BMC Musculoskeletal Disorders (Apr 2022)

How to rectify the convex coronal imbalance in patients with unstable dystrophic scoliosis secondary to type I neurofibromatosis: experience from a case series

  • Saihu Mao,
  • Song Li,
  • Yanyu Ma,
  • Ben-long Shi,
  • Zhen Liu,
  • Ze-zhang Zhu,
  • Jun Qiao,
  • Yong Qiu

DOI
https://doi.org/10.1186/s12891-022-05321-w
Journal volume & issue
Vol. 23, no. 1
pp. 1 – 9

Abstract

Read online

Abstract Background There was a paucity of valid information on how to rectify the convex coronal imbalance effectively in dystrophic scoliosis secondary to Type I neurofibromatosis (DS-NF1), while postoperative inadvertent aggravation of CCI occurred regularly resulting in poor patient satisfaction. We aimed to identify the risk factors for persistent postoperative CCI in DS-NF1, and to optimize the coronal rebalancing strategies based on the lessons learned from this rare case series. Methods NF1-related scoliosis database was reviewed and those with significant CCI (> 3 cm) were identified, sorted and the outcomes of surgical coronal rebalance were analyzed to identify the factors being responsible for failure of CCI correction. Results CCI with dystrophic thoracolumbar/lumbar apex was prone to remain uncorrected (7 failure cases in 11) when compared to those with thoracic apex (0 failure cases in 4) (63.6% vs. 0.0%, p = 0.077).

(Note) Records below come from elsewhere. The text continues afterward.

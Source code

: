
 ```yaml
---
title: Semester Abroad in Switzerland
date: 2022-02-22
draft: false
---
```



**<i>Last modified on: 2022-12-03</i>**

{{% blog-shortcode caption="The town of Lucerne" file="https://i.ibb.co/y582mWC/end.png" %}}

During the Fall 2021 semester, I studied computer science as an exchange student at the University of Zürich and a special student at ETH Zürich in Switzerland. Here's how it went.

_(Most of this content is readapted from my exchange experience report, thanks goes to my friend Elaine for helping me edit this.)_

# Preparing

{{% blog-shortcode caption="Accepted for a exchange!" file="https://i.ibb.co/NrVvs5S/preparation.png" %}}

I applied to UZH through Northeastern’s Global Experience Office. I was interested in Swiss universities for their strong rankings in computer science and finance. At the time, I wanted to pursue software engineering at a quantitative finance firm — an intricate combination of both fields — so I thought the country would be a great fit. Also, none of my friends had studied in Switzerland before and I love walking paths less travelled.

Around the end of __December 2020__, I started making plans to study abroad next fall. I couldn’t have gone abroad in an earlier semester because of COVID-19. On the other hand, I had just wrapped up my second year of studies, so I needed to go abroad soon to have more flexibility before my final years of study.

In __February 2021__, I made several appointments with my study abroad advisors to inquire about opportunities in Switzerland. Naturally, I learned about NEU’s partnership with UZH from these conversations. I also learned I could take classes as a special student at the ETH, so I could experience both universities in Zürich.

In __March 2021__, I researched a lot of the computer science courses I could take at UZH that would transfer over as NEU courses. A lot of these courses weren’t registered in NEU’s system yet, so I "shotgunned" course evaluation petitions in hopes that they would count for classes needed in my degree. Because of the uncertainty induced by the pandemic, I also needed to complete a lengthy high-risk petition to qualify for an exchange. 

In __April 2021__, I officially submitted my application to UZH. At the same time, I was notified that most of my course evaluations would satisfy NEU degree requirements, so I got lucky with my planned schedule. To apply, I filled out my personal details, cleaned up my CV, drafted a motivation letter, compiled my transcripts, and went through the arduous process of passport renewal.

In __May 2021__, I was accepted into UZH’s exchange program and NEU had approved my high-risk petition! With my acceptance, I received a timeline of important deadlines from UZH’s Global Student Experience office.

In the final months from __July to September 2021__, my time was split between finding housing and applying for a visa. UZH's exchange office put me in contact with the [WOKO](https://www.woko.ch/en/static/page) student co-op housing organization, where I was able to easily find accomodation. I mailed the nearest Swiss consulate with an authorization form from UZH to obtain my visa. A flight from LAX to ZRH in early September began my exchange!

Further comparison between those with and without post-op CCI showed a higher correction of main curve Cobb angle (65.9 ± 9.1% vs. 51.5 ± 37.3%, p = 0.040), more tilted instrumentation (10.3 ± 3.6° vs. 3.2 ± 3.1°, p = 0.001) and reverse tilt and translation of upper instrumented vertebra (UIV) to convex side (8.0 ± 2.3° vs. -3.4 ± 5.9°, p < 0.001; 35.4 ± 6.9 mm vs. 12.3 ± 13.1 mm, p = 0.001) in the uncorrected imbalanced group. Multiple linear regression analysis revealed that △UIV translation (pre- to post-operation) (β = 0.832; p = 0.030) was significantly correlated with the correction of CBD. Conclusion Thoracolumbar/lumbar CCI in dystrophic scoliosis was prone to suffer high risk of persistent post-op CCI. Satisfying coronal rebalance should avoid UIV tilt and translation to the convex side, tilted morphology of instrumentation and over correction maneuvers for main curve, the upper hemi-curve region in particular.